BEGIN

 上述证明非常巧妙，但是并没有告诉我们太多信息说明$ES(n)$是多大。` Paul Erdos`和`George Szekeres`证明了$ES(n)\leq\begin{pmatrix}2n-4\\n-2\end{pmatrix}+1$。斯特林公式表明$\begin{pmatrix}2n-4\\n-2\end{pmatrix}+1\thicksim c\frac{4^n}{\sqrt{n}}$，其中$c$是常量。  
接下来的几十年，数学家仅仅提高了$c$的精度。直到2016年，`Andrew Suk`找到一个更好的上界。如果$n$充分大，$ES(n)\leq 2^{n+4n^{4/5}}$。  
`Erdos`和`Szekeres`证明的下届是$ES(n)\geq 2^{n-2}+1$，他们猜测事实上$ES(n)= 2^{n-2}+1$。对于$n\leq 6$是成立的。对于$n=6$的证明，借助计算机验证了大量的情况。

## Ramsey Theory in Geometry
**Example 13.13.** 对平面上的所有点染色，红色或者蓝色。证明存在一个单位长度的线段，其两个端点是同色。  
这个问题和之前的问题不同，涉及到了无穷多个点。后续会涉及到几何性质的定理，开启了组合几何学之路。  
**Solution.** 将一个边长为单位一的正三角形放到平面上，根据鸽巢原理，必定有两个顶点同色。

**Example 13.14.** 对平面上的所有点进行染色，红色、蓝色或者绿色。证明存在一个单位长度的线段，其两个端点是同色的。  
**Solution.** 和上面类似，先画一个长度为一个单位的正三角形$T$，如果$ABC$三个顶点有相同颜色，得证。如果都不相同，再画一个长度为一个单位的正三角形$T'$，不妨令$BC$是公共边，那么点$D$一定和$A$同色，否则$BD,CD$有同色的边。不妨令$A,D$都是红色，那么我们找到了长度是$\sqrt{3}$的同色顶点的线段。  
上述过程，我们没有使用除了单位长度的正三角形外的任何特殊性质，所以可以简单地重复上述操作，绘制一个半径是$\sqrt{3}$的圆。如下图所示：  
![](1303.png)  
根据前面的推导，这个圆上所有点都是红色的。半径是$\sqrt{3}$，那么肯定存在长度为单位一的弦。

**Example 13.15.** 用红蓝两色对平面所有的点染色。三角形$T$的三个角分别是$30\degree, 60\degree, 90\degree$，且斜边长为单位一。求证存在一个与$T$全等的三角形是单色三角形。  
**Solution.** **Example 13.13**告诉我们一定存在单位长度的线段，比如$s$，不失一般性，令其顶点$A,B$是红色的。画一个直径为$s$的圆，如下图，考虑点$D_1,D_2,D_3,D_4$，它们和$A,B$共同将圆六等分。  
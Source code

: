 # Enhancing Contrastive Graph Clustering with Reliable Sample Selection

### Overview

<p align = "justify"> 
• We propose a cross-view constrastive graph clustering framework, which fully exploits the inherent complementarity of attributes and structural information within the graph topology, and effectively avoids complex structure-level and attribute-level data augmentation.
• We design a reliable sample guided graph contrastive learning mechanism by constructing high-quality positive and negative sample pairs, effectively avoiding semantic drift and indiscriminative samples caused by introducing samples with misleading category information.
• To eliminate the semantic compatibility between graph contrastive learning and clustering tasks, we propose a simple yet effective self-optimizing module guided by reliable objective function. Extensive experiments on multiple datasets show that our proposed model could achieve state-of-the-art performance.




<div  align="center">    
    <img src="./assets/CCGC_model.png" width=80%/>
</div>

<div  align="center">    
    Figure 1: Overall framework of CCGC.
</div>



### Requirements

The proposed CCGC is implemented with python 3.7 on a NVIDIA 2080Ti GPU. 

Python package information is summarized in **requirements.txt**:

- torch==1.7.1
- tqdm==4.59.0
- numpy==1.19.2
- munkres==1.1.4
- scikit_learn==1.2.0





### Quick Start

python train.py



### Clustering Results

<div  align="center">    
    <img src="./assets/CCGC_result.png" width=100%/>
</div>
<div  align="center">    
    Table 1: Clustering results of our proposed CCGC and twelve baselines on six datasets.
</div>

END

> _WHAT THE TASK ASKS_:
If a line falls between the first line of the data above and the line holding "Source code", inclusive, retype it exactly; retype no other line.

> _ANSWER TO THIS EXERCISE_:
 上述证明非常巧妙，但是并没有告诉我们太多信息说明$ES(n)$是多大。` Paul Erdos`和`George Szekeres`证明了$ES(n)\leq\begin{pmatrix}2n-4\\n-2\end{pmatrix}+1$。斯特林公式表明$\begin{pmatrix}2n-4\\n-2\end{pmatrix}+1\thicksim c\frac{4^n}{\sqrt{n}}$，其中$c$是常量。  
接下来的几十年，数学家仅仅提高了$c$的精度。直到2016年，`Andrew Suk`找到一个更好的上界。如果$n$充分大，$ES(n)\leq 2^{n+4n^{4/5}}$。  
`Erdos`和`Szekeres`证明的下届是$ES(n)\geq 2^{n-2}+1$，他们猜测事实上$ES(n)= 2^{n-2}+1$。对于$n\leq 6$是成立的。对于$n=6$的证明，借助计算机验证了大量的情况。

## Ramsey Theory in Geometry
**Example 13.13.** 对平面上的所有点染色，红色或者蓝色。证明存在一个单位长度的线段，其两个端点是同色。  
这个问题和之前的问题不同，涉及到了无穷多个点。后续会涉及到几何性质的定理，开启了组合几何学之路。  
**Solution.** 将一个边长为单位一的正三角形放到平面上，根据鸽巢原理，必定有两个顶点同色。

**Example 13.14.** 对平面上的所有点进行染色，红色、蓝色或者绿色。证明存在一个单位长度的线段，其两个端点是同色的。  
**Solution.** 和上面类似，先画一个长度为一个单位的正三角形$T$，如果$ABC$三个顶点有相同颜色，得证。如果都不相同，再画一个长度为一个单位的正三角形$T'$，不妨令$BC$是公共边，那么点$D$一定和$A$同色，否则$BD,CD$有同色的边。不妨令$A,D$都是红色，那么我们找到了长度是$\sqrt{3}$的同色顶点的线段。  
上述过程，我们没有使用除了单位长度的正三角形外的任何特殊性质，所以可以简单地重复上述操作，绘制一个半径是$\sqrt{3}$的圆。如下图所示：  
![](1303.png)  
根据前面的推导，这个圆上所有点都是红色的。半径是$\sqrt{3}$，那么肯定存在长度为单位一的弦。

**Example 13.15.** 用红蓝两色对平面所有的点染色。三角形$T$的三个角分别是$30\degree, 60\degree, 90\degree$，且斜边长为单位一。求证存在一个与$T$全等的三角形是单色三角形。  
**Solution.** **Example 13.13**告诉我们一定存在单位长度的线段，比如$s$，不失一般性，令其顶点$A,B$是红色的。画一个直径为$s$的圆，如下图，考虑点$D_1,D_2,D_3,D_4$，它们和$A,B$共同将圆六等分。  
Source code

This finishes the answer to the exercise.